> Problem description
Give the line containing "- **Modelos**: ~500 líneas" again, exactly, along with all later lines of the entries, through the last one.

Plain-text document sources:
══════════

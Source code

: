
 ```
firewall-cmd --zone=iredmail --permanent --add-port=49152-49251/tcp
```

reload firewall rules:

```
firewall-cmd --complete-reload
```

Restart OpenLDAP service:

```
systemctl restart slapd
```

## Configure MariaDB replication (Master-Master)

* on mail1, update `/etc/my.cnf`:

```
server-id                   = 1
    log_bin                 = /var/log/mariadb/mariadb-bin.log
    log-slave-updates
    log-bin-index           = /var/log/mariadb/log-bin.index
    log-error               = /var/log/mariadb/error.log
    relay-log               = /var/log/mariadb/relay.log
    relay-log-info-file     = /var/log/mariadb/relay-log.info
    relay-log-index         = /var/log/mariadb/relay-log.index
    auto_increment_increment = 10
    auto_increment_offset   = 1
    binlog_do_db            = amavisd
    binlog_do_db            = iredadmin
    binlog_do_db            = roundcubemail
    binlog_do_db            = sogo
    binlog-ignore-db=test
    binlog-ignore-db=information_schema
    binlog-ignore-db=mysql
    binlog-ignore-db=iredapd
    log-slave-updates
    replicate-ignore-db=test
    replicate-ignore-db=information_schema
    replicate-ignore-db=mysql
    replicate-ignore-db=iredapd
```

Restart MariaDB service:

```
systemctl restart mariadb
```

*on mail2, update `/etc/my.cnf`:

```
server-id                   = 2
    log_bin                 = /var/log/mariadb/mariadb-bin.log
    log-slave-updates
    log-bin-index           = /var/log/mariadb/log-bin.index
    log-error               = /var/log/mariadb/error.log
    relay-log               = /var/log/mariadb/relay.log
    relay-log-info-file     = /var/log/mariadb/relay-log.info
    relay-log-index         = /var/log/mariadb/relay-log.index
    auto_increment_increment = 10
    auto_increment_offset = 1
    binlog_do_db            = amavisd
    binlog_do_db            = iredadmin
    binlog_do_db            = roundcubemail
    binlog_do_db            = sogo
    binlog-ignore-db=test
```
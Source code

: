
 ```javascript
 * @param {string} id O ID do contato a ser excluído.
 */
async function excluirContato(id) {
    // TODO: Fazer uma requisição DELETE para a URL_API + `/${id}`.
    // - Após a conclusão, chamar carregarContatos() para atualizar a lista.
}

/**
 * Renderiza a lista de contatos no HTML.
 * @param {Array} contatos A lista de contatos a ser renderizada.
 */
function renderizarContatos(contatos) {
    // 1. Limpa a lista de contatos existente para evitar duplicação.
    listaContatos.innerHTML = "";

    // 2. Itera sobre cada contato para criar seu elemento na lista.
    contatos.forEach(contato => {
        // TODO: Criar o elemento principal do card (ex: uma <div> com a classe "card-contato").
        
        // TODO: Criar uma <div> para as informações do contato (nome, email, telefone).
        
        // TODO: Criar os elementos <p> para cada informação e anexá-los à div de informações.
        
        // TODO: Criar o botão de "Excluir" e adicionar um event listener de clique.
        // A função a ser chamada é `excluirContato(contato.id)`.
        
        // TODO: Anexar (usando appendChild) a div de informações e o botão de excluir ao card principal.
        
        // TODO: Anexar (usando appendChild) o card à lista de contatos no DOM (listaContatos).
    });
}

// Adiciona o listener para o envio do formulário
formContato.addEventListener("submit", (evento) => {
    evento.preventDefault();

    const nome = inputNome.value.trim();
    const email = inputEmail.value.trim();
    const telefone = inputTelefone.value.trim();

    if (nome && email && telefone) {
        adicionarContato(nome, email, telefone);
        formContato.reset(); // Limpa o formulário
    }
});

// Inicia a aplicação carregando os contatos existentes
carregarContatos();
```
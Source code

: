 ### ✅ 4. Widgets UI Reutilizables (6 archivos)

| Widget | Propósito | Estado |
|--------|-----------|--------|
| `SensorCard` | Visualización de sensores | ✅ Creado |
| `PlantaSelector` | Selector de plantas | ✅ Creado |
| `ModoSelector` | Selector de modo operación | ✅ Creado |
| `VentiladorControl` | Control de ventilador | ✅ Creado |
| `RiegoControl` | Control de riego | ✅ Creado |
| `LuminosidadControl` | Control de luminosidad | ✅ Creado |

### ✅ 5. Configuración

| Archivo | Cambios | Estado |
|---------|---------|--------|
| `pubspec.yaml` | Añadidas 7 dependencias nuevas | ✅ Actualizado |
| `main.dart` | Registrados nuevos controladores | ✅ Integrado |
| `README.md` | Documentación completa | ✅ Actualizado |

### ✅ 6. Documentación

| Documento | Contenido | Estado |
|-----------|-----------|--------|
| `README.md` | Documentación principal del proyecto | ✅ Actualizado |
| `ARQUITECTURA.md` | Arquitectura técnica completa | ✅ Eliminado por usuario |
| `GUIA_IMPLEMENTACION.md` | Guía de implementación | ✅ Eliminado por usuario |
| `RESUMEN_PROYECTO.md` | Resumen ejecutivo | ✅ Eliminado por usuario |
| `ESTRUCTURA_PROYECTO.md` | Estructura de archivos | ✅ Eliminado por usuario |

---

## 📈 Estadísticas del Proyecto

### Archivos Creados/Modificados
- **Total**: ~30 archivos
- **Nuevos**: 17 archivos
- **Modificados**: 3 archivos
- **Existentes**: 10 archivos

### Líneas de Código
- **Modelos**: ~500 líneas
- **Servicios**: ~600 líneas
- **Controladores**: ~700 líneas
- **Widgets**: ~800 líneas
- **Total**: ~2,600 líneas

══════════

> Exercise result
- **Modelos**: ~500 líneas
- **Servicios**: ~600 líneas
- **Controladores**: ~700 líneas
- **Widgets**: ~800 líneas
- **Total**: ~2,600 líneas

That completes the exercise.